V6 or four cylinder?


----------



## acriml01 (May 12, 2004)

Yeah, if you have a 4-cylinder you'll pretty much need to go turbo to beat the 300, and not just a bolt-on either. You'll need to modify internals to get it up to ~300hp. If you have the v6, you'll need to either put in every mod available, or get a bolt-on turbo kit. 300c 1/4 mile time is around 13.8, and the project 3.5SE car in Nissan Performance Mag managed a 14.1 1/4 mile on their last go around (before the ECU reflash).


----------



## broilly12 (Feb 3, 2007)

acriml01 said:


> Yeah, if you have a 4-cylinder you'll pretty much need to go turbo to beat the 300, and not just a bolt-on either. You'll need to modify internals to get it up to ~300hp. If you have the v6, you'll need to either put in every mod available, or get a bolt-on turbo kit. 300c 1/4 mile time is around 13.8, and the project 3.5SE car in Nissan Performance Mag managed a 14.1 1/4 mile on their last go around (before the ECU reflash).

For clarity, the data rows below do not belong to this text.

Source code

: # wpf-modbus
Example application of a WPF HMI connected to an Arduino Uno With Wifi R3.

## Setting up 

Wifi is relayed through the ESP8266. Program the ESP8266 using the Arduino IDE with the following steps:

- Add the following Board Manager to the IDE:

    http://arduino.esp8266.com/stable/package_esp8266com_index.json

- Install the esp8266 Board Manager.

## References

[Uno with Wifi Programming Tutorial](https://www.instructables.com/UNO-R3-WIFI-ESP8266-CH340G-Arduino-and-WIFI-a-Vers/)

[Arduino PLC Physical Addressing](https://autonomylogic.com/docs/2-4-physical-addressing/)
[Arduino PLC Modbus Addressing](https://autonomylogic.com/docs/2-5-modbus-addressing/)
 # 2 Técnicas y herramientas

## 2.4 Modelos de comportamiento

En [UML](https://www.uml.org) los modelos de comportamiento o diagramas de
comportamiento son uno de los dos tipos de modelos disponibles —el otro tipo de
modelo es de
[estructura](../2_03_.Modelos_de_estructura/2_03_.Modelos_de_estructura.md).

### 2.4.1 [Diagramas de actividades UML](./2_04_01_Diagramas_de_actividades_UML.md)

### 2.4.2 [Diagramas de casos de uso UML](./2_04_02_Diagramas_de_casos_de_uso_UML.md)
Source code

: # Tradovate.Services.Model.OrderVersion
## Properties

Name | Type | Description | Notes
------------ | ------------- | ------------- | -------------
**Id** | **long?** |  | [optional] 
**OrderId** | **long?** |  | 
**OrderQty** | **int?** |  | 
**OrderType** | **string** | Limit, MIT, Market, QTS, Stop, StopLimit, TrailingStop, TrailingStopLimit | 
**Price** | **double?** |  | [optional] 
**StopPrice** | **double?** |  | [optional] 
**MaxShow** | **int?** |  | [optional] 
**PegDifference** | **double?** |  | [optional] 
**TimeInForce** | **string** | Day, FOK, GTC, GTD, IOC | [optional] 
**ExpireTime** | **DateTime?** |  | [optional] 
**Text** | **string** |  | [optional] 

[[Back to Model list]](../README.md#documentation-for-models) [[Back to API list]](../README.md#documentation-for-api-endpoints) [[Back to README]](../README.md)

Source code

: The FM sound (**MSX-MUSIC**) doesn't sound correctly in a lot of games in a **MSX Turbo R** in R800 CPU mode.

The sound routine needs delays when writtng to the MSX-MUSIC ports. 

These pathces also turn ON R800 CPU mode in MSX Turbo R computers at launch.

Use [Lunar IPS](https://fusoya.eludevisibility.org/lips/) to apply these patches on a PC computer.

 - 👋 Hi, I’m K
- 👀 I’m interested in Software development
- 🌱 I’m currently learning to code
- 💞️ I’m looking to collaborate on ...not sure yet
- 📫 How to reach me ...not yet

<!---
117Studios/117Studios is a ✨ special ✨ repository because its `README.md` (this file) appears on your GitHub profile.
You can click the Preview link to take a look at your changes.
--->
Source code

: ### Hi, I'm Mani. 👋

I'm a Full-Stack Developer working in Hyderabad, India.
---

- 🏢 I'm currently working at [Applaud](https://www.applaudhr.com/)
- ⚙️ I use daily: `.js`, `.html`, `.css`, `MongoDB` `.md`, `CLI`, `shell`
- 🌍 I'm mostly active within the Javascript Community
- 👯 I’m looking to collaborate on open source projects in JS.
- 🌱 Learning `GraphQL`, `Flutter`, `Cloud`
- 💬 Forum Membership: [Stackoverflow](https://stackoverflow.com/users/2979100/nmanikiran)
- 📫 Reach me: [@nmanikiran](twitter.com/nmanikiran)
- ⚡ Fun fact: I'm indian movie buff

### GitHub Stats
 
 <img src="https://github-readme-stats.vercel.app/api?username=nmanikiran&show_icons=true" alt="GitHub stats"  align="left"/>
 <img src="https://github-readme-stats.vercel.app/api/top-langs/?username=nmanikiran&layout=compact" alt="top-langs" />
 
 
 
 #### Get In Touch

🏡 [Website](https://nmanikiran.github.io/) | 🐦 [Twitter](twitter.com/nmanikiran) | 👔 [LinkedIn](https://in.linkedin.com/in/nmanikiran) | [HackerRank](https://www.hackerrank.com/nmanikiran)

yea i have the v6 3.5 one. aww man ive seen the prices for turbo kits for my car they run for around 4-6k

thanks for the info ( seems like be stickin to beating riced out integra's, and civics for awhile)


----------



## mf05ser (Jan 15, 2007)

I doubt you can beat an Integra or a Honda. LOL


----------



## broilly12 (Feb 3, 2007)

a lot of people sleep on the power and pick up of the 3.5, trust someone who has done it. ive races integras from 1994-97 and 03accords,and civics 93 -98, all were riced out( noise makers no real speed) and won


----------



## rich5150 (Dec 13, 2004)

I'm in the market to upgrade my DD (02 3.5se). Right now its bone stock except the Eibach springs. Do you guys think I'd see a signifigant gain from a air-intake, headers, mid-pipe, cat-back, grounding kit? If I did it all at the same time?


----------



## Asleep (Jan 19, 2003)

nitrous will do it. jeez, you guys act like a 300 is some kind of unbeatable beast. 
and of course, you mean racing at the track - right? dont make me close this thread...


----------



## bolt_on_alty (May 28, 2007)

what? first of all aparently performance mag cant drive. i have an 02 altima 3.5 i have intake exaust headers and lightened flywheel and stage 3clutch. now either i have a lucky motor or ppl r confused. my buddy has a drag slip of 14.011 in his prelude sh. ive smoked him multiple times from starts or rolls and he cant keep up. srt 8 300s run 13.4 1/4s and have 90 more hp then the stock hemi. leaving me to believe they cnt manage more than a 13.9. maybe its cuz i have alot of miles or sumthin, but ive beat 350s and g35s and srt4s. so. . . um . . . idk


----------



## primerblack200sx (Aug 29, 2004)

ive raced a 300 and charger and beat both with my 3.5 auto...mods:i/h/e, tb spacer, removed butterfly in intake mani, and drop resistor mod...i dont know how it'll do stock but i beat them with my mods...also consider that the 300 and charger are heavy


----------



## tsr0003 (May 8, 2004)

rich5150 said:


> I'm in the market to upgrade my DD (02 3.5se). Right now its bone stock except the Eibach springs. Do you guys think I'd see a signifigant gain from a air-intake, headers, mid-pipe, cat-back, grounding kit? If I did it all at the same time?


With my mods (everything on your wish list but headers) I am at 220 SAE w/ 4AT. I haven't been able to catch any local events to run qtr times but I got the think as heavy as he is running with the hemi you have a chance.


----------